Sistrunk, who has a professional accounting background, prepared and supported a budget proposal that would raise the city’s ad valorem tax rate by 1 mill to 31.13. A mill is used to measure real and personal property taxes, and the increase would have added $10 to $15 to a citizen’s tax bill per every $100,000 of assessed property value not covered by Homestead exemption.
It would have also protected the $2.75 million cash balance the city will carry over from this fiscal year, which ends Sept. 30.
Instead, the majority of the board — composed of Ward 1’s Ben Carver, Ward 3’s Jeffrey Rupp, Ward 4’s Mike Brooks and Ward 5’s Hamp Beatty — opted to leave the tax rate at 30.13 mills and approve a budget that would draw the ending cash balance down to $2.4 million by the end of Fiscal Year 2023.

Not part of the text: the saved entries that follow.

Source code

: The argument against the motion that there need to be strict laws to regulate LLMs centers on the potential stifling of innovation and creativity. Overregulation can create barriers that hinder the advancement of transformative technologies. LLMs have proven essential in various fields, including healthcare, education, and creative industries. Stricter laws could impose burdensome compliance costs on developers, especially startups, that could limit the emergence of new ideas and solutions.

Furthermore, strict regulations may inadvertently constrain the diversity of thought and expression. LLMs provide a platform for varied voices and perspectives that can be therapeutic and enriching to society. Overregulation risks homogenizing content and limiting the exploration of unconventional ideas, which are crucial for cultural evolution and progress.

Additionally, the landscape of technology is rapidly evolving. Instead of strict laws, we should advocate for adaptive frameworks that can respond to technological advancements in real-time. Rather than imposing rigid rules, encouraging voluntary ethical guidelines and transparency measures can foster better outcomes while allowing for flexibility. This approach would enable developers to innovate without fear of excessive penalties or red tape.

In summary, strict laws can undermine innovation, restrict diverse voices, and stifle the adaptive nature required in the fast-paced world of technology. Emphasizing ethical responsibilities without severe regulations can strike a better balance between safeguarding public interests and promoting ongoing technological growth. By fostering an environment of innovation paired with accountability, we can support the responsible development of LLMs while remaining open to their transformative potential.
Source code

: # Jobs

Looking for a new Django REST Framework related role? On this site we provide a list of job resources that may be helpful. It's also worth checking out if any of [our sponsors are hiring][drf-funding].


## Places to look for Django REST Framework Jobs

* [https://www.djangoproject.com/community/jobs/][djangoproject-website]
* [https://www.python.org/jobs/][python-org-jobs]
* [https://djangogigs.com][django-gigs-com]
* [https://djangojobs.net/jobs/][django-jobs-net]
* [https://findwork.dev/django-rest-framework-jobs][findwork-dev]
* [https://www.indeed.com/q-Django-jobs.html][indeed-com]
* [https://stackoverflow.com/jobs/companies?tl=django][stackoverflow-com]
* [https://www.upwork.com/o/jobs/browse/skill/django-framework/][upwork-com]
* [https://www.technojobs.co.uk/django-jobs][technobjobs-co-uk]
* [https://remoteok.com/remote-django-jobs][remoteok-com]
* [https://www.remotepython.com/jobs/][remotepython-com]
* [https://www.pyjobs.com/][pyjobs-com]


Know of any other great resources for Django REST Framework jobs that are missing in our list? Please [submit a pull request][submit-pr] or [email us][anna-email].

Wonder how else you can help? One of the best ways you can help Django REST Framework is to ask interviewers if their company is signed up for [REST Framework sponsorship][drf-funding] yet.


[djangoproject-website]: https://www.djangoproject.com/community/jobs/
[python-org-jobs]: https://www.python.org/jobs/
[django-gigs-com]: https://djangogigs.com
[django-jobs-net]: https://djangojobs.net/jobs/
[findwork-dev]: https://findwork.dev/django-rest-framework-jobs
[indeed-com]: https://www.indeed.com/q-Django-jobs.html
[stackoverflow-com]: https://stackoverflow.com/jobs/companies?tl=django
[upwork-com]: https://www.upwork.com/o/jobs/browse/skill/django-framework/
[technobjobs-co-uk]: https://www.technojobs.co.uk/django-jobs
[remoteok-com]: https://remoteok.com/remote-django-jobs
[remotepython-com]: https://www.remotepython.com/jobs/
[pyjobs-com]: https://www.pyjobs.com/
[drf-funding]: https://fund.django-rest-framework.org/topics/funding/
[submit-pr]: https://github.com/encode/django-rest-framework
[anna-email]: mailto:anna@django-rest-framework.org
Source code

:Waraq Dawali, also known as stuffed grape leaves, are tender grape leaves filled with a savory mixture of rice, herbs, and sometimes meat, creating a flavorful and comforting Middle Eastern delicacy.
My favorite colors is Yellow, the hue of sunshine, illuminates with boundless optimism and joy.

“Nobody really relishes the idea of a tax increase, and it’s easy to be anti-tax when you’re on the sidelines of these issues,” said Sistrunk, who has expressed concerns during the budget process that failing to raise taxes by 1 mill this year could force the city to raise it by 2 mills next year. “I do think the more responsible path forward is a tax increase.”
Brooks, who moved to leave taxes flat, has previously said the city stands to save money next year through vacant positions that are in the budget. The police and fire departments, combined, are still almost 30 employees short, and Brooks contends even aggressive efforts to fill all those positions in a year are likely to fall short.
On Tuesday, he mentioned this year’s reappraisal of private property, which he believes will organically raise property values — and thus tax revenue — without the need to raise millage.

“I’m not one who is diametrically opposed to raising taxes,” he said. “If need be, I’m going to be right in there going that way. I travel. I fly airplanes. I’ve called the police to my house. I’ve called the fire department to my house. I know government does a lot of good things, and we have to be able to pay for it. In this particular case, I am opposed.”
Carver, before expressing his “philosophical” opposition to the increase, thanked Sistrunk for her work putting together the budget proposals.

“She’s got a background in this field of work and she goes above and beyond the call of duty as an alderman,” Carver said of Sistrunk before addressing her directly. “You and I just disagree philosophically on taxation. … I would say if we need 2 (mills) next year, just get it then. We have agreed to disagree on that. I respect your opinion and your ideals.”
Vice Mayor Roy A. Perkins, who represents Ward 6, and Ward 7 Alderman Henry Vaughn joined Sistrunk in voting to oppose the flat tax motion. They then formed a minority who voted against the FY 2023 budget.
The budget includes salary increases, ranging from 1.5 percent to 23 percent, for 315 city employees, as well as pay bumps for the mayor and aldermen.
Aldermen approved those in August, using $108,000 from the recent sale of industrial park property to fund them through the end of FY 2022. The 2023 budget builds in those raises, as well, accounting for about $1.1 million.
Zack Plair is the managing editor for The Dispatch.